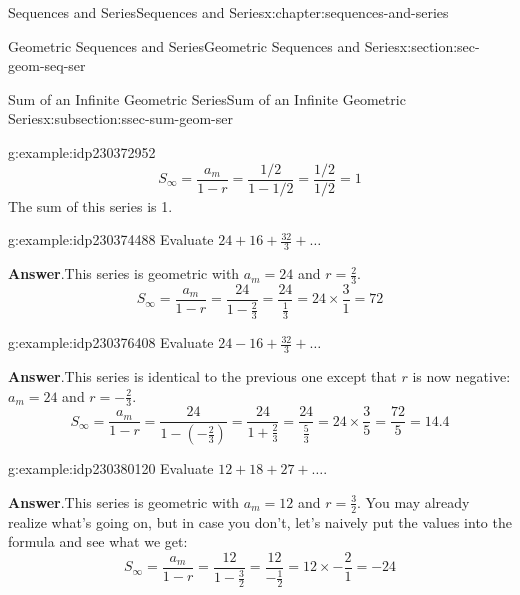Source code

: \documentclass[twoside,10pt,]{book}
\newcommand{\blocktitlefont}{\relax}
\numberwithin{equation}{section}
\begin{document}
\begin{chapterptx}{Sequences and Series}{}{Sequences and Series}{}{}{x:chapter:sequences-and-series}
\begin{sectionptx}{Geometric Sequences and Series}{}{Geometric Sequences and Series}{}{}{x:section:sec-geom-seq-ser}
\begin{subsectionptx}{Sum of an Infinite Geometric Series}{}{Sum of an Infinite Geometric Series}{}{}{x:subsection:ssec-sum-geom-ser}
\begin{example}{}{g:example:idp230372952}
\begin{equation*}
{S_\infty } = \frac{{{a_m}}}{{1 - r}} = \frac{{1/2}}{{1 - 1/2}} = \frac{{1/2}}{{1/2}} = 1
\end{equation*}
The sum of this series is 1.\end{example}
 \begin{example}{}{g:example:idp230374488}%
Evaluate \(24 + 16 + \frac{32}{3}+ \ldots\)\par\smallskip%
\noindent\textbf{\blocktitlefont Answer}.\label{g:answer:idp230375256}{}\hypertarget{g:answer:idp230375256}{}\quad{}This series is geometric with \(a_m = 24\) and \(r = \frac{2}{3}\).%
\begin{equation*}
{S_\infty } = \frac{{{a_m}}}{{1 - r}} = \frac{{24}}{{1 - \frac{2}{3}}} = \frac{{24}}{{\frac{1}{3}}} = 24 \times \frac{3}{1} = 72
\end{equation*}
\end{example}
 \begin{example}{}{g:example:idp230376408}%
Evaluate \(24 - 16 + \frac{32}{3}+ \ldots\)\par\smallskip%
\noindent\textbf{\blocktitlefont Answer}.\label{g:answer:idp230379608}{}\hypertarget{g:answer:idp230379608}{}\quad{}This series is identical to the previous one except that \(r\) is now negative:  \(a_m = 24\) and \(r = -\frac{2}{3}\).%
\begin{equation*}
{S_\infty } = \frac{{{a_m}}}{{1 - r}} = \frac{{24}}{{1 - \left( { - \frac{2}{3}} \right)}} = \frac{{24}}{{1 + \frac{2}{3}}} = \frac{{24}}{{\frac{5}{3}}} = 24 \times \frac{3}{5} = \frac{{72}}{5} = 14.4
\end{equation*}
\end{example}
 \begin{example}{}{g:example:idp230380120}%
Evaluate \(12 + 18 + 27 + \ldots\).\par\smallskip%
\noindent\textbf{\blocktitlefont Answer}.\label{g:answer:idp230376920}{}\hypertarget{g:answer:idp230376920}{}\quad{}This series is geometric with \(a_m = 12\) and \(r = \frac{3}{2}\).  You may already realize what's going on, but in case you don't, let's naively put the values into the formula and see what we get:%
\begin{equation*}
{S_\infty } = \frac{{{a_m}}}{{1 - r}} = \frac{{12}}{{1 - \frac{3}{2}}} = \frac{{12}}{{ - \frac{1}{2}}} = 12 \times  - \frac{2}{1} =  - 24
\end{equation*}

\end{example}
\end{subsectionptx}
\end{sectionptx}
\end{chapterptx}
\end{document}

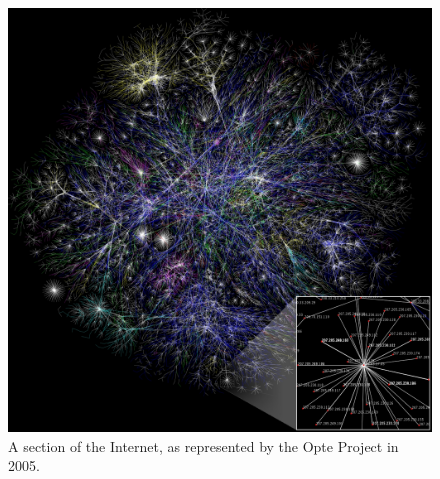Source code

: \begin{figure}[!h]
	\begin{center}
		\includegraphics[scale=0.2]{images/Internet_map_1024.jpg}
	\end{center}
	\caption{A section of the Internet, as represented by the Opte Project in 2005.}
	\label{logo}
\end{figure}



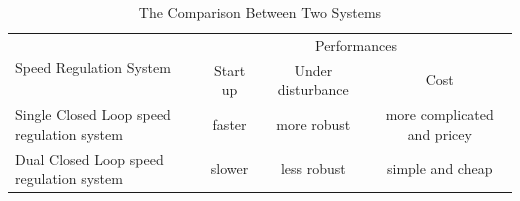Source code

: \documentclass[11pt,english, openany]{book}
\begin{document}
\lipsum[2]


\begin{table}[h]
	\centering
	\small
	\begin{tabular}{lccc}
		\toprule
		\multirow{2}{*}{Speed Regulation System} & \multicolumn{3}{c}{Performances} \\ \cmidrule(lr){2-4}
		& Start up &  Under disturbance &  Cost \\
		\midrule
		Single Closed Loop speed regulation system  & faster & more robust & more complicated and pricey \\
		Dual Closed Loop speed regulation system & slower & less robust & simple and cheap \\
		\bottomrule
	\end{tabular}
	\caption{The Comparison Between Two Systems}
	\label{tab-label-1}
\end{table}

\lipsum[3-5]

\pagebreak




\pagebreak

\end{document}
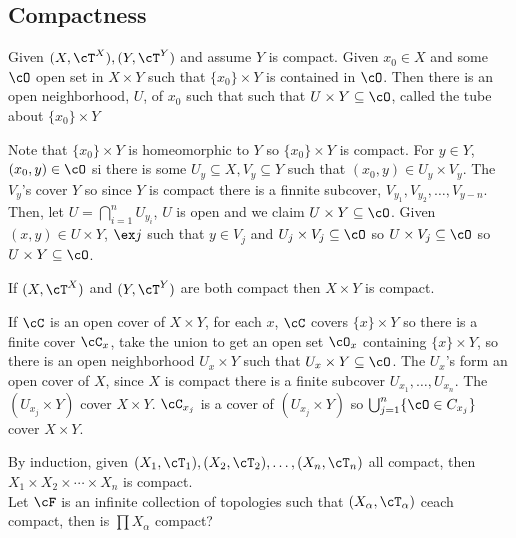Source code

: 
\subsection{Compactness}

\begin{proposition}
    Given $(X, \cT^X), (Y, \cT^Y)$ and assume $Y$ is compact. Given $x_0 \in X$ and some $\cO$ open set in $X \times Y$ such that $\{x_0\} \times Y$ is contained in $\cO$. Then there is an open neighborhood, $U$, of $x_0$ such that such that $U \times Y \subseteq \cO$, called the tube about $\{x_0\} \times Y$  
\end{proposition}

\begin{pf}
    Note that $\{x_0\} \times Y$ is homeomorphic to $Y$ so $\{x_0\} \times Y$ is compact. For $y \in Y$, $(x_0, y) \in \cO$ si there is some $U_y \subseteq X, V_y \subseteq Y$ such that $(x_0, y) \in U_y \times V_y$. The $V_y$'s cover $Y$ so since $Y$ is compact there is a finnite subcover, $V_{y_1}, V_{y_2}, \ldots, V_{y-n}$. Then, let $U = \bigcap_{i=1}^n U_{y_i}$, $U$ is open and we claim $U \times Y \subseteq \cO$. Given $(x,y) \in U \times Y$, $\ex j$ such that $y \in V_j$ and $U_j \times V_j \subseteq \cO$ so $U \times V_j \subseteq \cO$ so $U \times Y \subseteq \cO$. 
\end{pf}

\begin{theorem}
    If $(X, \cT^X)$ and $(Y, \cT^Y)$ are both compact then $X \times Y$ is compact. 
\end{theorem}

\begin{pf}
    If $\cC$ is an open cover of $X \times Y$, for each $x$, $\cC$ covers $\{x\} \times Y$ so there is a finite cover $\cC_x$, take the union to get an open set $\cO_x$ containing $\{x\} \times Y$, so there is an open neighborhood $U_x \times Y$ such that $U_x \times Y \subseteq \cO$. The $U_x$'s form an open cover of $X$, since $X$ is compact there is a finite subcover $U_{x_1}, \ldots, U_{x_n}$. The $(U_{x_j} \times Y)$ cover $X \times Y$. $\cC_{x_j}$ is a cover of $(U_{x_j} \times Y)$ so $\bigcup_{j=1}^n\{ \cO \in C_{x_j}\}$ cover $X \times Y$.
\end{pf}

\noindent
By induction, given $(X_1, \cT_1), (X_2, \cT_2), \ldots, (X_n, \cT_n)$ all compact, then $X_1 \times X_2 \times \cdots \times X_n$ is compact. \\
Let $\cF$ is an infinite collection of topologies such that $(X_{\alpha}, \cT_{\alpha})$ ceach compact, then is $\prod X_{\alpha}$ compact? 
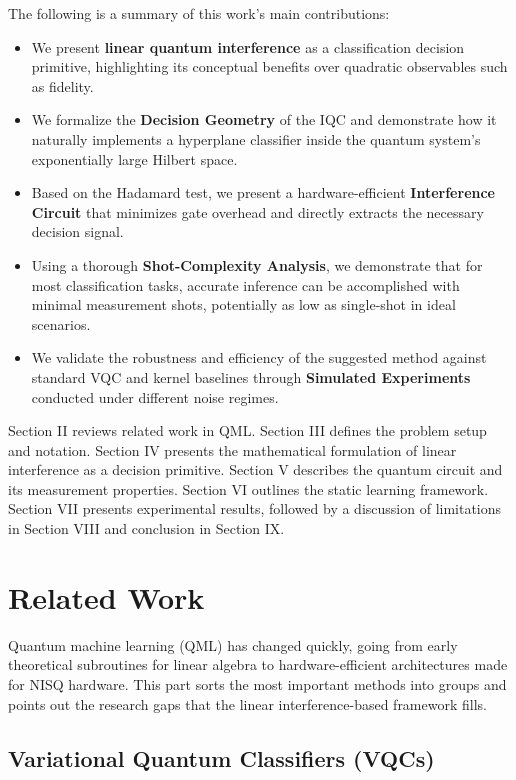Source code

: \documentclass[conference]{IEEEtran}
\begin{document}
The following is a summary of this work's main contributions:
\begin{itemize}
    \item We present \textbf{linear quantum interference} as a classification decision primitive, highlighting its conceptual benefits over quadratic observables such as fidelity.
    \item We formalize the \textbf{Decision Geometry} of the IQC and demonstrate how it naturally implements a hyperplane classifier inside the quantum system's exponentially large Hilbert space.
    \item Based on the Hadamard test, we present a hardware-efficient \textbf{Interference Circuit} that minimizes gate overhead and directly extracts the necessary decision signal.
    \item Using a thorough \textbf{Shot-Complexity Analysis}, we demonstrate that for most classification tasks, accurate inference can be accomplished with minimal measurement shots, potentially as low as single-shot in ideal scenarios.
    \item We validate the robustness and efficiency of the suggested method against standard VQC and kernel baselines through \textbf{Simulated Experiments} conducted under different noise regimes.
\end{itemize}


Section II reviews related work in QML. Section III defines the problem setup and notation. Section IV presents the mathematical formulation of linear interference as a decision primitive. Section V describes the quantum circuit and its measurement properties. Section VI outlines the static learning framework. Section VII presents experimental results, followed by a discussion of limitations in Section VIII and conclusion in Section IX.

\section{Related Work}

Quantum machine learning (QML) has changed quickly, going from early theoretical subroutines for linear algebra to hardware-efficient architectures made for NISQ hardware. This part sorts the most important methods into groups and points out the research gaps that the linear interference-based framework fills.

\subsection{Variational Quantum Classifiers (VQCs)}
\end{document}

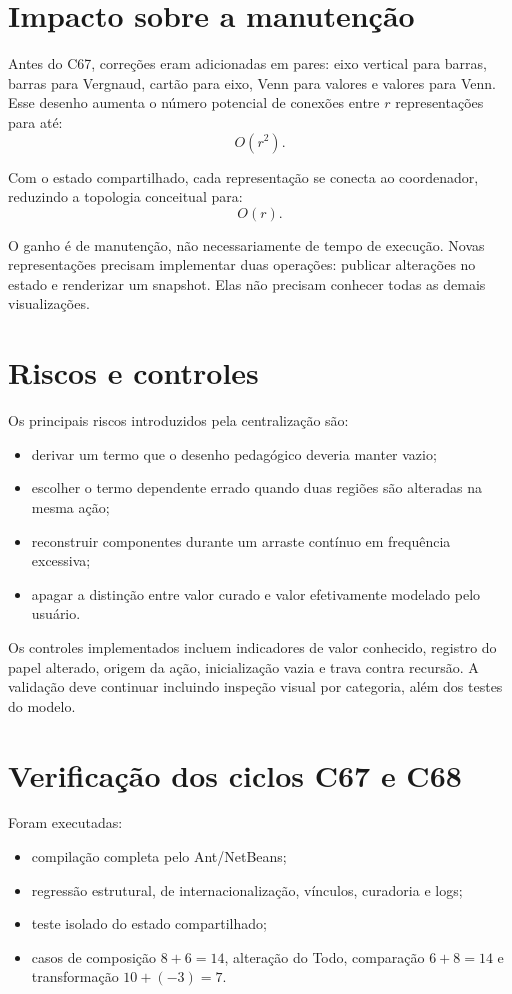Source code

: \documentclass[12pt,a4paper]{article}
\begin{document}
\section{Impacto sobre a manutenção}

Antes do C67, correções eram adicionadas em pares: eixo vertical para barras, barras para Vergnaud, cartão para eixo, Venn para valores e valores para Venn. Esse desenho aumenta o número potencial de conexões entre $r$ representações para até:
\[
O(r^2).
\]

Com o estado compartilhado, cada representação se conecta ao coordenador, reduzindo a topologia conceitual para:
\[
O(r).
\]

O ganho é de manutenção, não necessariamente de tempo de execução. Novas representações precisam implementar duas operações: publicar alterações no estado e renderizar um snapshot. Elas não precisam conhecer todas as demais visualizações.

\section{Riscos e controles}

Os principais riscos introduzidos pela centralização são:
\begin{itemize}[noitemsep]
  \item derivar um termo que o desenho pedagógico deveria manter vazio;
  \item escolher o termo dependente errado quando duas regiões são alteradas na mesma ação;
  \item reconstruir componentes durante um arraste contínuo em frequência excessiva;
  \item apagar a distinção entre valor curado e valor efetivamente modelado pelo usuário.
\end{itemize}

Os controles implementados incluem indicadores de valor conhecido, registro do papel alterado, origem da ação, inicialização vazia e trava contra recursão. A validação deve continuar incluindo inspeção visual por categoria, além dos testes do modelo.

\section{Verificação dos ciclos C67 e C68}

Foram executadas:
\begin{itemize}[noitemsep]
  \item compilação completa pelo Ant/NetBeans;
  \item regressão estrutural, de internacionalização, vínculos, curadoria e logs;
  \item teste isolado do estado compartilhado;
  \item casos de composição $8+6=14$, alteração do Todo, comparação $6+8=14$ e transformação $10+(-3)=7$.
\end{itemize}
\end{document}
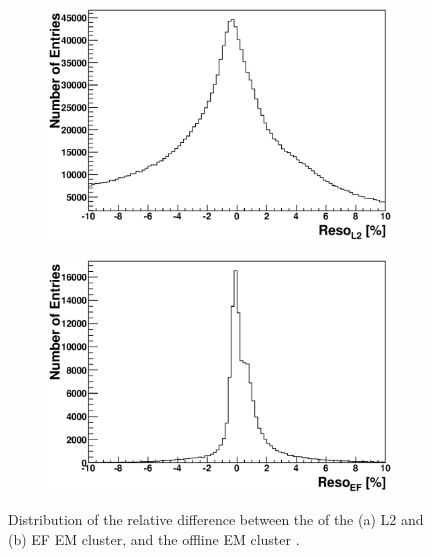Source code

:\begin{figure}
\centering
        \begin{subfigure}[b]{0.5\textwidth}
                \centering
                \includegraphics[width=\textwidth]{figures/ServiceWork/run_190644/Reso_Matched_L2.eps}
        \end{subfigure}%
        \begin{subfigure}[b]{0.5\textwidth}
                \centering
                \includegraphics[width=\textwidth]{figures/ServiceWork/run_190644/Reso_Matched_EF.eps}
        \end{subfigure}%
\caption[Offline EM \et{} versus L2/EF EM \et{}]{
Distribution of the relative difference between the \et{} of the (a) L2 and (b) EF EM cluster, and the offline EM cluster \et{}.
\label{SW_egamma_L2EF_Reso}}
\end{figure}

________________________________________

TASK OBJECTIVE: Which of the lines above include the string "chapterptx"? Pick them out and copy them.

OUTPUT FOR THIS TASK:
\begin{chapterptx}{Sequences and Series}{}{Sequences and Series}{}{}{x:chapter:sequences-and-series}
\end{chapterptx}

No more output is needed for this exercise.